Dancing at 100

Last week Dancing at 100 grandly celebrated a century of the presence of dance training on the University of Michigan campus in Ann Arbor. The four-day festivities included an historical photo exhibit, lectures, dance video screenings, concert performances and a traveling site-specific work.

Several concert performances featured a blend of faculty and alumni choreography and dancers presenting the overwhelming aesthetic of strong technical dance training. There were no tricks here, only pure and beautiful dance. The choreography never hid behind gymnastics or gimmicks and very few dances in the three studio concerts used any sort of props or text. Most resonant were those pieces with a narrative thread.

Ann Arbor Dance Works, the local faculty dance collective, presented a strong evening of works ranging from a sensual intricate ménage a trios choreographed by Amy Chavasse, to a simple compelling love story duet created by Bill DeYoung.

DeYoung’s piece, At Last Departs, made in 1975 highlighted the superb chemistry of dancers Amy Cova and Thayer Jonutz arm in arm supporting each other in a relationship of soft leg extensions, reaching and grabbing at each other in momentary desire to escape, and finally facing each other, arms extended, falling into a release that erased any tension that came before.

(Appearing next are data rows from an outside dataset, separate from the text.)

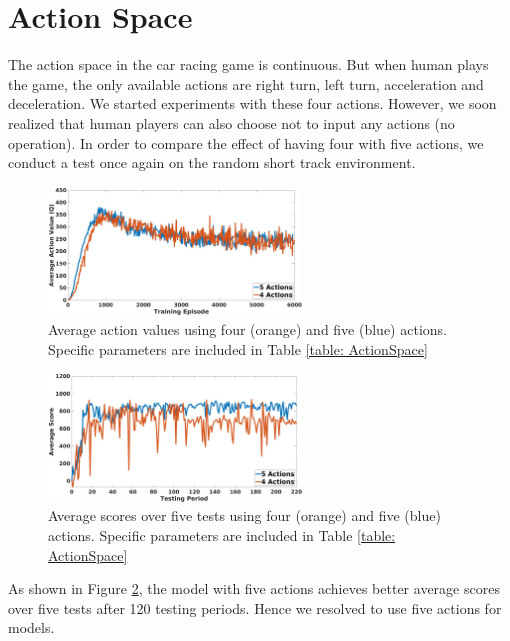 \section{Action Space}
The action space in the car racing game is continuous. But when human
plays the game, the only available actions are right turn, left turn,
acceleration and deceleration. We started experiments with these four
actions. However, we soon realized that human players can also choose
not to input any actions (no operation). In order to compare the
effect of having four with five actions, we conduct a test once again
on the random short track environment. 

\begin{figure}[h]
\centering
\includegraphics[width=0.6\textwidth]{Graphics/AveQ_action.jpg}
\caption[Average Action Values Action Space Comparison]{Average action
  values using four (orange) and five (blue) actions. 
Specific parameters are included in Table \ref{table: ActionSpace}}
\label{fig:action_test}
\end{figure}

\begin{figure}[h]
\centering
\includegraphics[width=0.6\textwidth]{Graphics/TestScore_action.jpg}
\caption[Average Test Score Action Space Comparison]{Average scores
  over five tests using four (orange) and five (blue) actions. 
Specific parameters are included in Table \ref{table: ActionSpace}}
\label{fig:action_aveq}
\end{figure}

As shown in Figure \ref{fig:action_aveq}, the model with five actions
achieves better average scores over five tests after 120 testing
periods. Hence we resolved to use five actions for models.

In Bitter Poison from Handel Arias (2007) choreographer Peter Sparling took dancer Jonutz through the aging process. Clad in plastic Elvis wig and a black suit jacket lined in shimmery fuscia, Jonutz emotionally contorted face and body first shedding his hair, then his jacket, then his life.

Less successful was Sandra Torijano’s Solo from the Last Full Moon. This excerpted sample from an evening-length work perhaps suffered from its editing. In the context of so many other clearly formed dances, this one had no rhyme or reason, and seemed just a run-on sentence of simple movement performed for some strange reason on and around a black plastic stepping stool.

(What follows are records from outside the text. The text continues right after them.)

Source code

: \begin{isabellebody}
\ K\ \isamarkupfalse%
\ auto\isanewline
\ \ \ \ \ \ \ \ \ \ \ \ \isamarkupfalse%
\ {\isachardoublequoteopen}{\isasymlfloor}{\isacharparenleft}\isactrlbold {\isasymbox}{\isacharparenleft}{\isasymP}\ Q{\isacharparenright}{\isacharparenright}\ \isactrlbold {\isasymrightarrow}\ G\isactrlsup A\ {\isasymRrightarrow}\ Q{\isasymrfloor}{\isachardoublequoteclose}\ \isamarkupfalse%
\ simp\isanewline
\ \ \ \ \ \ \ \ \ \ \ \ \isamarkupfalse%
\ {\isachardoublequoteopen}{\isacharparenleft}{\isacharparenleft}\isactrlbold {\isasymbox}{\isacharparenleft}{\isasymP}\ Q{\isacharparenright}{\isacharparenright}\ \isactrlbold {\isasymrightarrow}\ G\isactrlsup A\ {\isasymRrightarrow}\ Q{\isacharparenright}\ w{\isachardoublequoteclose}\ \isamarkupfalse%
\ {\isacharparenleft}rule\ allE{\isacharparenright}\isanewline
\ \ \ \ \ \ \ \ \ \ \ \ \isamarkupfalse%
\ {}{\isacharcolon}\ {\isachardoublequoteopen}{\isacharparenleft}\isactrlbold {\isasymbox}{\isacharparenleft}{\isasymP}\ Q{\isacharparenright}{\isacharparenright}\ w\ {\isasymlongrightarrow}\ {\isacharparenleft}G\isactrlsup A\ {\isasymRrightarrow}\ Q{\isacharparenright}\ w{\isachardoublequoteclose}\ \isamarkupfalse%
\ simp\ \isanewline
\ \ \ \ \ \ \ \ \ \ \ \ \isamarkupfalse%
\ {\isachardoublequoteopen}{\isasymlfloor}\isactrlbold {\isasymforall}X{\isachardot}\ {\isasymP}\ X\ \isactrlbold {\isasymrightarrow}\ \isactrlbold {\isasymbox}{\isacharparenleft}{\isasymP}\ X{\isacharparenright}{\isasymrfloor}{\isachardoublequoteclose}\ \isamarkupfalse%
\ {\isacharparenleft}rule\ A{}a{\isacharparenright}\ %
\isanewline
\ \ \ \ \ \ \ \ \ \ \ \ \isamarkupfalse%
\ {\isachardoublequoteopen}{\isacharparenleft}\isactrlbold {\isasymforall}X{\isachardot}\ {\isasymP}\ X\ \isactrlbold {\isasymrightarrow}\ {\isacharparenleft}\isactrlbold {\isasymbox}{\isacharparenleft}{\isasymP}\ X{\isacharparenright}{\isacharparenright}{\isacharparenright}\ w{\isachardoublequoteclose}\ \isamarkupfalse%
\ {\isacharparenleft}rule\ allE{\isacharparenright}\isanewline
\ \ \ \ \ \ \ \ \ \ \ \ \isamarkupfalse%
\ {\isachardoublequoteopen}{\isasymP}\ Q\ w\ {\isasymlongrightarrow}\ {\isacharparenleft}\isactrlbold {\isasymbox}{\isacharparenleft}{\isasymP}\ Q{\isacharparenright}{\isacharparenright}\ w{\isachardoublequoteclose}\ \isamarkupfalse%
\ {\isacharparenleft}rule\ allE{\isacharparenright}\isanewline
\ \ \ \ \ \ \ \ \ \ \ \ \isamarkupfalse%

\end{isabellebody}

The first Alumni Concert of the weekend featured an impressive range of solo works from Martha Graham to Yvonne Rainer to Robert Battle. Michigan-trained dancers definitely have the chops to pull off these challenging pieces, with Lisa Catrett-Belrose confidently opening the show dancing the Graham solo Satyric Festival Song (1932). The sprite-ish Catrett-Belrose played, jumped and rolled in her tight horizontal-striped dress. Flailing black hair, angular arms and sly looks evoked the spirit of young Graham.

Chair/Pillow, choreographed by Rainer in 1969 and performed by Patricia Beaman brought welcome humor to the otherwise serious-toned concert. In a brilliant repeated pattern, Beaman, clad in renaissance curls and corset, brought meaning to the simple manipulation of a bed pillow—sitting on it, kneeling on it, pulling it from behind her back—while Ike and Tina Turner’s River Deep, Mountain High accompanied.

Rachel McKinstry, a Brooklyn-based improv dancer, found an innovative mix of technical dance with pedestrian movement. And dancer Michael Spencer Phillips performed Damn (1999) created by Battle. This percussive, precise, military-feeling dance started slow and steady, then grew in detail and intensity until Phillips collapsed on the floor with a cry.

A few of the works were less clear. Susannah Windell locomoted in varied circles while tossing rose petals on the floor for no apparent reason. And Angela Gallo performing her own choreography, only concerned herself with avoiding tripping on her long pant legs.

Two highlights emerged from the second Alumni Concert. The first, Deep Song (1937) also a Graham piece, compellingly performed by Christine Dakin. The second, Gay Delanghe’s delicious trio for three leggy women entitled Venice, Milan, Florneza (2000).